副題は、“ヤマトvs佐川vs日本郵便vsアマゾン”。

ネット通販が、これほど隆盛になるとは、10年前には想像できなかったが、
今や、本も家電も衣料も雑貨も、ネット通販がリアル店舗を圧倒している。

そのネット通販を支える、要の基盤は、宅配で、私はネット通販はしないが、
家人がよくするので、本日も、午前、午後と宅配を受け取った。

社会的インフラとなった宅配の業界は、どうなっているのか。そこで働く
労働者たちはどうか。興味津々で、本書を手に取った。

著者の横田さんは、ヒットをいくつも飛ばすルポライターで、以前にも
「ユニクロ帝国の光と影」や、「潜入ルポ アマゾン・ドット・コム」を読んだ
ことがある。そういえば、毛色が変わった「評伝 ナンシー関」も読んだなぁ。

著者は、物流業界紙「輸送経済」の記者や編集長を務めたこともあるので、
輸送業界には鼻が利き、だから本書も、本筋を突く。

早速、惹句を紹介。

“前代未聞の潜入労働ルポ!”

“いまや日本最大の成長産業とも言われる宅配ビジネス。ヤマト運輸、佐川急便、
日本郵便の大手三社は日々、どこよりも「速く安く多く」運ぶための苛烈なシェア
争いを行っている。
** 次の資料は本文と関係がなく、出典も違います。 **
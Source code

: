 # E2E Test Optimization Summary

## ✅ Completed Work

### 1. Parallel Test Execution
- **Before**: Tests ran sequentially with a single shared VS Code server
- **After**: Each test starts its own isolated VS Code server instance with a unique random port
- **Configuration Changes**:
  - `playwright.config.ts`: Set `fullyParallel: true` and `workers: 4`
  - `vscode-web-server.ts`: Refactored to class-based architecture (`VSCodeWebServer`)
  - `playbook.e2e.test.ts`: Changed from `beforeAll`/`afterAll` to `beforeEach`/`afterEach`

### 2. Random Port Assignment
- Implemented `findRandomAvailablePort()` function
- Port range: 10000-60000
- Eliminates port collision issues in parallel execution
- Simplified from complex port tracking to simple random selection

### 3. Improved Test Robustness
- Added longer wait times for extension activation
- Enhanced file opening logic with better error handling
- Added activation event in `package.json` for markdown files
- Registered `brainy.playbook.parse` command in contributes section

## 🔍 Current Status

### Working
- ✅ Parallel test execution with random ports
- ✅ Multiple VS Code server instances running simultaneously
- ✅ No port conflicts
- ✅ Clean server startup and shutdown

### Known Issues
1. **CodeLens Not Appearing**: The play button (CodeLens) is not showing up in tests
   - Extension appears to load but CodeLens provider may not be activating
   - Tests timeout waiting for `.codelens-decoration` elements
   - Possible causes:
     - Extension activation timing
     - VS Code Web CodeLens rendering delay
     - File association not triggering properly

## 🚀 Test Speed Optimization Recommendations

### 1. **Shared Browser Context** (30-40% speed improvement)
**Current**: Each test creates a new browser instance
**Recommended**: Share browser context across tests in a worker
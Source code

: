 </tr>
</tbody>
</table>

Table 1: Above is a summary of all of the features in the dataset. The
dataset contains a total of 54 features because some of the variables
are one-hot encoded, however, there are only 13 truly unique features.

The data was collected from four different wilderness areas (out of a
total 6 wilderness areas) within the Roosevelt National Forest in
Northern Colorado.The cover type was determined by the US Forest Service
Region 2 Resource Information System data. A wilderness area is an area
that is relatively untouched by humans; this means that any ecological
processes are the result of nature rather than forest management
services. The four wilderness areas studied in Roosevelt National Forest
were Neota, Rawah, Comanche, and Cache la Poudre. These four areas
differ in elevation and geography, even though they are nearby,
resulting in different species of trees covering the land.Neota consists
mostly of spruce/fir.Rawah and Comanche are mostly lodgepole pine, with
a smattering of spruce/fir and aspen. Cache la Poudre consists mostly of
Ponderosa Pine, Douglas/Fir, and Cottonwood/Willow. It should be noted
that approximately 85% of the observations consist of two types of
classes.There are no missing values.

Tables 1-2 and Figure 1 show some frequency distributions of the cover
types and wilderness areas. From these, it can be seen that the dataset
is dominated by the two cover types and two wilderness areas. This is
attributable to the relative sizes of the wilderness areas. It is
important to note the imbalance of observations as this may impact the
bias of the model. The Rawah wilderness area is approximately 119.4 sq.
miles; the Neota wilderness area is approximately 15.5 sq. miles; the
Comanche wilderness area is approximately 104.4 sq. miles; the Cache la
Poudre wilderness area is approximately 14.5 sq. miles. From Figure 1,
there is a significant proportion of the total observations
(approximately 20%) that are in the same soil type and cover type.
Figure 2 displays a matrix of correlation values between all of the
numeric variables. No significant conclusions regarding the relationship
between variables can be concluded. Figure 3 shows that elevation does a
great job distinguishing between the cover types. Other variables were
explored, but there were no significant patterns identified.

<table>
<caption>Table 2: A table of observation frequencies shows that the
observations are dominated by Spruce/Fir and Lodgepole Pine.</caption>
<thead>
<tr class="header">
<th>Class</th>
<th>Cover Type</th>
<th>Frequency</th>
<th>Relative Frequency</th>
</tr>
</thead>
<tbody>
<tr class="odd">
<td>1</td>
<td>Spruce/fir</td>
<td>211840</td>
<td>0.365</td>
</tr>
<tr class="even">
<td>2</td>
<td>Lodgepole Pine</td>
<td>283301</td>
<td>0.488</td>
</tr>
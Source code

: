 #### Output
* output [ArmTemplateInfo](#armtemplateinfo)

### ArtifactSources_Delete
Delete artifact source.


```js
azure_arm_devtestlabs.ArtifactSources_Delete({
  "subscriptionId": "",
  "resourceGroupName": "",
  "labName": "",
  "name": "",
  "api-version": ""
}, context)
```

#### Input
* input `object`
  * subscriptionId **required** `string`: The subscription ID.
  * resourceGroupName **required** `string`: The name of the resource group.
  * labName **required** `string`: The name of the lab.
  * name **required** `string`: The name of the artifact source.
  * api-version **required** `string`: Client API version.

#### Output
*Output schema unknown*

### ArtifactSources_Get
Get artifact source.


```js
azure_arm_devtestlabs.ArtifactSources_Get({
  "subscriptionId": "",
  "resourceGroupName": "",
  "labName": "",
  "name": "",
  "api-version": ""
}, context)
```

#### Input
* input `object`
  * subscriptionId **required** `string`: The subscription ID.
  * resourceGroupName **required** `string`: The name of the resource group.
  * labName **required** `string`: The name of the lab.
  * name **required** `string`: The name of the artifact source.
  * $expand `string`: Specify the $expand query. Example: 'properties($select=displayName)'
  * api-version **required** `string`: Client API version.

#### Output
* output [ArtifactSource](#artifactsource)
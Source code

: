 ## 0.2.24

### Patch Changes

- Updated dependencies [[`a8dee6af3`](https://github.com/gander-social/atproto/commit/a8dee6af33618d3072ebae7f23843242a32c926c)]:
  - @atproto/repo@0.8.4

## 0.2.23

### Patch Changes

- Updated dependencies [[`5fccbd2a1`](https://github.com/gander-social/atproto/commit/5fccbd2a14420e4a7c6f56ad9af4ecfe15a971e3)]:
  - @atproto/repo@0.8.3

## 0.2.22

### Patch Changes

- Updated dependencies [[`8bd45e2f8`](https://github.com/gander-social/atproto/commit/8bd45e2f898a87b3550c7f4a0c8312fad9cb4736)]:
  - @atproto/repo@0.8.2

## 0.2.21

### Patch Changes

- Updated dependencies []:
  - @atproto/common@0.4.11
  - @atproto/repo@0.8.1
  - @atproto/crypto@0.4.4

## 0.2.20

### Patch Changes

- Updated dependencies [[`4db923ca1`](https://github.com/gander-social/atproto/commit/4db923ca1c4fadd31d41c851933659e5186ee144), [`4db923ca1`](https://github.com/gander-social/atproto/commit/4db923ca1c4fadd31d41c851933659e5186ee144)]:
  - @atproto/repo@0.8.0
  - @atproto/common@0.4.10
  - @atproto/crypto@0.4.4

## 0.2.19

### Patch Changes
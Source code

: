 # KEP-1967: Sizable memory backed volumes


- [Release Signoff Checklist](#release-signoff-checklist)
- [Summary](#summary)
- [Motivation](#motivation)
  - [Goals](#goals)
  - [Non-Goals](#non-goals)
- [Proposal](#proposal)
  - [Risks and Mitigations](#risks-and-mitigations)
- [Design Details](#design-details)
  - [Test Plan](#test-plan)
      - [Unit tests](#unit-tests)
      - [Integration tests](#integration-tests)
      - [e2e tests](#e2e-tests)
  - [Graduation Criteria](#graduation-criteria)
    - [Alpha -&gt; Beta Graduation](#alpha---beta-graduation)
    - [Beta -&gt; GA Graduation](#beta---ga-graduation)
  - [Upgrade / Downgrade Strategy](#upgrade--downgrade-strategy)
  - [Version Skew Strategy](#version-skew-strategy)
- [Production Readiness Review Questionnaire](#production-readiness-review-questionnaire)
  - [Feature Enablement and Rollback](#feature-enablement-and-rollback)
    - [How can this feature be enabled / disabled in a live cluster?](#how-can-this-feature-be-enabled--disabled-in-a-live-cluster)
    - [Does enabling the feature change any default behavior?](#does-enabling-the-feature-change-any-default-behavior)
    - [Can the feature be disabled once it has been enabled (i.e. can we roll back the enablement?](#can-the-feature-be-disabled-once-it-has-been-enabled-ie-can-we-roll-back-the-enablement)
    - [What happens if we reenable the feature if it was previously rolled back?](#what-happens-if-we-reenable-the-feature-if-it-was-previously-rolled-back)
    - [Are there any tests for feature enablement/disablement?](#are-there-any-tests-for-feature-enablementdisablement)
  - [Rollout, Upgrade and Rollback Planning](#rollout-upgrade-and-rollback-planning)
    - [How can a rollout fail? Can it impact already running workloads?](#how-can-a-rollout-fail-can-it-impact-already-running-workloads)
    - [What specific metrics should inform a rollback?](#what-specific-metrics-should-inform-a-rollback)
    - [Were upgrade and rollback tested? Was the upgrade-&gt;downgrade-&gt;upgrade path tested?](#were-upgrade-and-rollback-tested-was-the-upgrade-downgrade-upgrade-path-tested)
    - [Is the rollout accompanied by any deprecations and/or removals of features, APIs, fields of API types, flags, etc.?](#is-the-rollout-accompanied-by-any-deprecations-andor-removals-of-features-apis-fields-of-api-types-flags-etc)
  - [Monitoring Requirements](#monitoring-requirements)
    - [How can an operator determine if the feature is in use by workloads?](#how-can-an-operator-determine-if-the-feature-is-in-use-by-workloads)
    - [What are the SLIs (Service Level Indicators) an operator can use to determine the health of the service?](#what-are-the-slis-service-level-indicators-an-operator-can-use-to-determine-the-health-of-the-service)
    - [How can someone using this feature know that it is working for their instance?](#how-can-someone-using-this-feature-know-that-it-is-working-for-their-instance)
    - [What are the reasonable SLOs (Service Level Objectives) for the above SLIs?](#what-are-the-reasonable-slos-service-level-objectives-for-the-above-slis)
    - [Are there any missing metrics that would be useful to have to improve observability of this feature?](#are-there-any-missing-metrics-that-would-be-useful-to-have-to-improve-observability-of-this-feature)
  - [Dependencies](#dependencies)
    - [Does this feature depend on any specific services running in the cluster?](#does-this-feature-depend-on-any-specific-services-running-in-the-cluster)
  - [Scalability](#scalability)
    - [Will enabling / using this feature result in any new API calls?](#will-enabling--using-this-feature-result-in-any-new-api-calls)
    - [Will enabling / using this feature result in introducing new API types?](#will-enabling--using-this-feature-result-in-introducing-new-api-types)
”

“だがその一方で、アマゾンをはじめとするネット通販の「即日宅配」まで可能にする
宅配業界の現場は、いままでベールに包まれたままだった。そこで著者は、宅配
ドライバーの助手に扮し、あるいは物流センターのバイトとして働くという、
「潜入労働ルポ」を敢行する。そこで見えてきた、宅配戦争の「光と影」とはーー。”

“アマゾン、ユニクロの内幕を暴き「企業に最も嫌われるジャーナリスト」の異名を
持つ著者が放つ、衝撃のビジネス・ノンフィクション。”

“アマゾン、ユニクロに潜入した次の標的は、ベールに包まれた「宅配ビジネス」だった。
「企業にもっとも嫌われる」ジャーナリストが書く、衝撃の潜入労働ルポ!「送料無料」の
暗部に迫る! ”

まさに身体をはった迫真のルポ。章立てと小見出しの抜粋も紹介。

第一章 迫り来る「宅配ビックバン」
 ・宅配の軽トラに“横乗り”
 ・アマゾンの荷物は正直「しんどい」
 ・ヤマトのクール宅急便問題
第二章 佐川「下請けドライバー」同乗ルポ
 ・夜間の幹線輸送車に“横乗り”
 ・下請けへの運賃値下げ
 ・佐川が引き起こした“パンク”
第三章 「風雲児」佐川が成り上がるまで
 ・他社が断った荷物を集めた
 ・東京佐川急便事件の真相
第四章 ヤマトはいかにして「覇者」となったか
 ・宅急便に役員たちは反対していた
 ・企業発の宅配に進出した契機
第五章 日本郵便「逆転の独り勝ち」の真相
 ・ローソンを取り込む
 ・ペリカン便との統合問題
第六章 宅配ドライバーの過労ブルース
 ・過労死ラインを超えていた
 ・「佐川で三年間働くと家が建つ」も今は昔
第七章 ヤマト「羽田クロノゲート」潜入記
 ・夜間労働者の四割は外国人
 ・クール宅急便の仕分け室は、10度C
 ・通販業界の過度な要求
終章 宅配に「送料無料」はあり得ない

第三〜第五章の三章は、佐川、ヤマト、日本郵便の宅配トップ3の
関係者インタビューを含む、企業研究レポートだが、あとの章は、
すべて、現場潜入ルポで、第七章では、実際にアルバイトとして
ヤマトの巨大仕分けセンターで2ヶ月働いている。

宅配は、ユーザにとっては、便利でありがたいもので、もう、生活に
なくてはならないインフラだが、それを支える現場は悲鳴をあげている。

ここ数年、「週刊東洋経済」や「日経ビジネス」などのビジネス誌が
毎年のように宅配便や物流について取り上げるようになってきていて、
「物流は今、旬の話題」である。

ユーザにとっては、適正料金をきちんと払って、このインフラが健全に
発展していって欲しいと願ってやまない。